Solved – Compare predicted versus actual outcomes in a GLM

generalized linear modelmathematical-statisticspredictive-modelsrresiduals

I read somewhere that you could compute a "residual value" for a GLM by taking the actual values of your response variable divided by the predicted value of that response variable.

For example, suppose the response variable y represents number of cars, and $x_1$ represents the age of. a car. We would fit a glm model and calculate the "residual value", denoted residual below, for every observation in our data set with something like the following in R:

library(dplyr)
m <- glm(y~x_1,data=dataset, family=poisson(link='log'))
dataset <- dataset %>% mutate(pred_value = predict(m,type='response))
dataset %>% mutate(residual = y/pred_value)

I'm wondering if that actually makes sense, since unlike linear regression the GLM equation generally doesn't contain a residual term in it.

If not, what would be the best way to compare predicted versus expected values?
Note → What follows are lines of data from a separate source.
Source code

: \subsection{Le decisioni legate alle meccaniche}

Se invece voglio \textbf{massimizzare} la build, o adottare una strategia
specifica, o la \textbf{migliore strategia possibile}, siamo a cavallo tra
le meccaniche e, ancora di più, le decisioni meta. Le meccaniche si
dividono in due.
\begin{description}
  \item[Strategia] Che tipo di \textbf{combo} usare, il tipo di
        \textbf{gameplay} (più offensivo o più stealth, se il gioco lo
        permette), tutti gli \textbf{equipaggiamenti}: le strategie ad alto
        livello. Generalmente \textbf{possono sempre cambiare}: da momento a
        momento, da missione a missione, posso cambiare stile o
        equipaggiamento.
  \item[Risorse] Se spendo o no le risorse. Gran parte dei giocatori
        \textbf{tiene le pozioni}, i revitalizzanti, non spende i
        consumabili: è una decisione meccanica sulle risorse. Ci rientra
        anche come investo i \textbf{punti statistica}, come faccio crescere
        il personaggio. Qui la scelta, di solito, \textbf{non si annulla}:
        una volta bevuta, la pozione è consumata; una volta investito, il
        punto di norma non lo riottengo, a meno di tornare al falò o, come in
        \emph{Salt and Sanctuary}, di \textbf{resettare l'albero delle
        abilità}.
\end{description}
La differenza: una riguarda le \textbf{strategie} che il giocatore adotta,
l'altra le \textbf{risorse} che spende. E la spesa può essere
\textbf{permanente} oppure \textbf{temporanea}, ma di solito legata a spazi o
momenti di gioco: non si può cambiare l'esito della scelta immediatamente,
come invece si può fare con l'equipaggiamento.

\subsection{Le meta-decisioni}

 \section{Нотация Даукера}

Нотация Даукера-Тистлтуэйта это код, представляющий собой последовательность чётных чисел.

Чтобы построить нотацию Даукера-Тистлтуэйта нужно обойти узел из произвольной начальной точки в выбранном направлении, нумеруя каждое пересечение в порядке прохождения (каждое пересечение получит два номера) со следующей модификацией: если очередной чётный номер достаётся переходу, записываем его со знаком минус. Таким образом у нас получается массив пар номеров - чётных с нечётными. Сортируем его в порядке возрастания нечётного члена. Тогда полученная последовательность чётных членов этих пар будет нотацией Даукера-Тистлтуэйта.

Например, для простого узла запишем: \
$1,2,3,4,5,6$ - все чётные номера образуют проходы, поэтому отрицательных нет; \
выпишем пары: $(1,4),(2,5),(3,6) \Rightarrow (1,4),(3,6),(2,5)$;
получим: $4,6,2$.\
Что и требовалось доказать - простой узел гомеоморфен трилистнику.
The goal is the see if one can derive a 2nd predictor from the noise not modeled by the GLM model.

Best Answer

For a poisson glm, you can get the residuals, its similar to what @Demetri commented (y_observed - y_predicted) :

library(MASS)
data(Insurance)
dataset = Insurance
fit = glm(Claims ~ Age,offset=log(Holders),data=dataset)
dataset$residuals = fit$residuals

You can compare it against the outcome:

plot(fitted(fit),dataset$residuals)

Now if we want to explore whether the residuals can be explained, I don't think you can fit a poisson glm again (might be wrong), so maybe we explore that with a regression tree:

library(randomForest)
f2 = randomForest(residuals ~ Group + Age + District,data=dataset,importance=TRUE)

importance(f2,type=1)
           %IncMSE
Group    11.898473
Age      -1.058334
District 10.104154

You can see age has no more effect.. And in this dataset, unfortunately the other remaining factors have an effect. Maybe you can also check this

I am guessing your intend is to control / regress out the efficient of certain variables from your response, and fit them to another model. You can consider fitting a full model with all the covariates, regress out the so called "nuisance" parameters and fitting everything again.